==== Records for the exercise ====

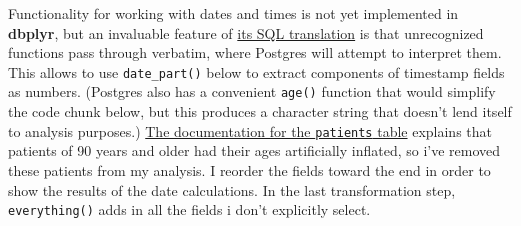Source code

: \documentclass[]{article}
\begin{document}
Functionality for working with dates and times is not yet implemented in
\textbf{dbplyr}, but an invaluable feature of
\href{https://dbplyr.tidyverse.org/articles/sql-translation.html}{its
SQL translation} is that unrecognized functions pass through verbatim,
where Postgres will attempt to interpret them. This allows to use
\texttt{date\_part()} below to extract components of timestamp fields as
numbers. (Postgres also has a convenient \texttt{age()} function that
would simplify the code chunk below, but this produces a character
string that doesn't lend itself to analysis purposes.)
\href{https://mimic.physionet.org/mimictables/patients/}{The
documentation for the \texttt{patients} table} explains that patients of
90 years and older had their ages artificially inflated, so i've removed
these patients from my analysis. I reorder the fields toward the end in
order to show the results of the date calculations. In the last
transformation step, \texttt{everything()} adds in all the fields i
don't explicitly select.
\end{document}
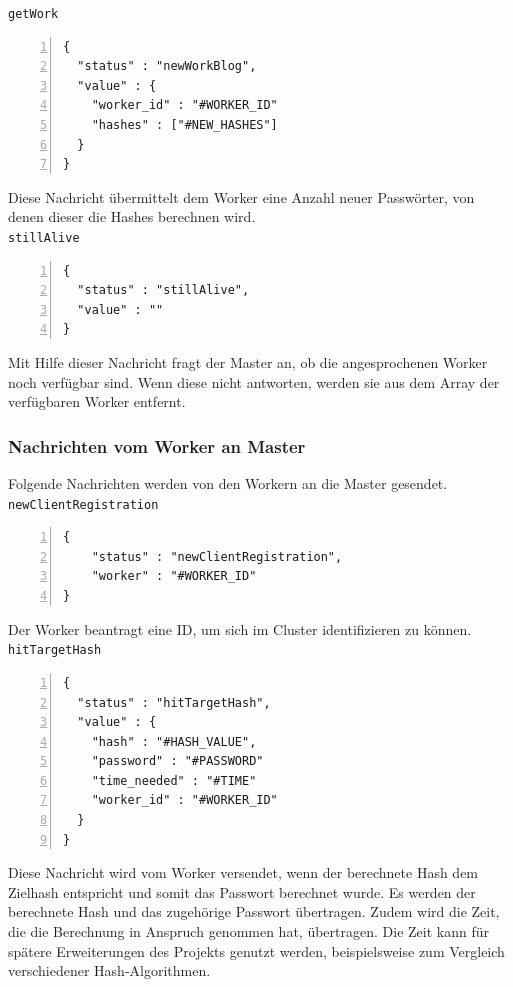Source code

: \texttt{getWork}
\begin{lstlisting}[basicstyle=\ttfamily,numbers=left,numberstyle=\footnotesize\ttfamily,backgroundcolor=\color{sourcegray}]
{
  "status" : "newWorkBlog",
  "value" : {
    "worker_id" : "#WORKER_ID"
    "hashes" : ["#NEW_HASHES"]
  }
}\end{lstlisting}
Diese Nachricht übermittelt dem Worker eine Anzahl neuer Passwörter, von denen dieser die Hashes berechnen wird.\\

\texttt{stillAlive}
\begin{lstlisting}[basicstyle=\ttfamily,numbers=left,numberstyle=\footnotesize\ttfamily,backgroundcolor=\color{sourcegray}]
{
  "status" : "stillAlive",
  "value" : ""
}
\end{lstlisting}
Mit Hilfe dieser Nachricht fragt der Master an, ob die angesprochenen Worker noch verfügbar sind. Wenn diese nicht antworten, werden sie aus dem Array der verfügbaren Worker entfernt.


\subsubsection{Nachrichten vom Worker an Master}
Folgende Nachrichten werden von den Workern an die Master gesendet. \\

\texttt{newClientRegistration}
\begin{lstlisting}[basicstyle=\ttfamily,numbers=left,numberstyle=\footnotesize\ttfamily,backgroundcolor=\color{sourcegray}]
{
  	"status" : "newClientRegistration",
	"worker" : "#WORKER_ID"
}
\end{lstlisting}
Der Worker beantragt eine ID, um sich im Cluster identifizieren zu können.\\

\texttt{hitTargetHash}
\begin{lstlisting}[basicstyle=\ttfamily,numbers=left,numberstyle=\footnotesize\ttfamily,backgroundcolor=\color{sourcegray}]
{
  "status" : "hitTargetHash",
  "value" : {
    "hash" : "#HASH_VALUE",
    "password" : "#PASSWORD"
    "time_needed" : "#TIME"
    "worker_id" : "#WORKER_ID"
  }
}\end{lstlisting}
Diese Nachricht wird vom Worker versendet, wenn der berechnete Hash dem Zielhash entspricht und somit das Passwort berechnet wurde. Es werden der berechnete Hash und das zugehörige Passwort übertragen. Zudem wird die Zeit, die die Berechnung in Anspruch genommen hat, übertragen. Die Zeit kann für spätere Erweiterungen des Projekts genutzt werden, beispielsweise zum Vergleich verschiedener Hash-Algorithmen.\\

====

_What this task involves_. The answer should contain all the material above, copied exactly, and no images.

_Result_.
Source code

: \documentclass[]{article}
\begin{document}
Functionality for working with dates and times is not yet implemented in
\textbf{dbplyr}, but an invaluable feature of
\href{https://dbplyr.tidyverse.org/articles/sql-translation.html}{its
SQL translation} is that unrecognized functions pass through verbatim,
where Postgres will attempt to interpret them. This allows to use
\texttt{date\_part()} below to extract components of timestamp fields as
numbers. (Postgres also has a convenient \texttt{age()} function that
would simplify the code chunk below, but this produces a character
string that doesn't lend itself to analysis purposes.)
\href{https://mimic.physionet.org/mimictables/patients/}{The
documentation for the \texttt{patients} table} explains that patients of
90 years and older had their ages artificially inflated, so i've removed
these patients from my analysis. I reorder the fields toward the end in
order to show the results of the date calculations. In the last
transformation step, \texttt{everything()} adds in all the fields i
don't explicitly select.
\end{document}
Source code

: \texttt{getWork}
\begin{lstlisting}[basicstyle=\ttfamily,numbers=left,numberstyle=\footnotesize\ttfamily,backgroundcolor=\color{sourcegray}]
{
  "status" : "newWorkBlog",
  "value" : {
    "worker_id" : "#WORKER_ID"
    "hashes" : ["#NEW_HASHES"]
  }
}\end{lstlisting}
Diese Nachricht übermittelt dem Worker eine Anzahl neuer Passwörter, von denen dieser die Hashes berechnen wird.\\

\texttt{stillAlive}
\begin{lstlisting}[basicstyle=\ttfamily,numbers=left,numberstyle=\footnotesize\ttfamily,backgroundcolor=\color{sourcegray}]
{
  "status" : "stillAlive",
  "value" : ""
}
\end{lstlisting}
Mit Hilfe dieser Nachricht fragt der Master an, ob die angesprochenen Worker noch verfügbar sind. Wenn diese nicht antworten, werden sie aus dem Array der verfügbaren Worker entfernt.


\subsubsection{Nachrichten vom Worker an Master}
Folgende Nachrichten werden von den Workern an die Master gesendet. \\

\texttt{newClientRegistration}
\begin{lstlisting}[basicstyle=\ttfamily,numbers=left,numberstyle=\footnotesize\ttfamily,backgroundcolor=\color{sourcegray}]
{
  	"status" : "newClientRegistration",
	"worker" : "#WORKER_ID"
}
\end{lstlisting}
Der Worker beantragt eine ID, um sich im Cluster identifizieren zu können.\\

\texttt{hitTargetHash}
\begin{lstlisting}[basicstyle=\ttfamily,numbers=left,numberstyle=\footnotesize\ttfamily,backgroundcolor=\color{sourcegray}]
{
  "status" : "hitTargetHash",
  "value" : {
    "hash" : "#HASH_VALUE",
    "password" : "#PASSWORD"
    "time_needed" : "#TIME"
    "worker_id" : "#WORKER_ID"
  }
}\end{lstlisting}
Diese Nachricht wird vom Worker versendet, wenn der berechnete Hash dem Zielhash entspricht und somit das Passwort berechnet wurde. Es werden der berechnete Hash und das zugehörige Passwort übertragen. Zudem wird die Zeit, die die Berechnung in Anspruch genommen hat, übertragen. Die Zeit kann für spätere Erweiterungen des Projekts genutzt werden, beispielsweise zum Vergleich verschiedener Hash-Algorithmen.\\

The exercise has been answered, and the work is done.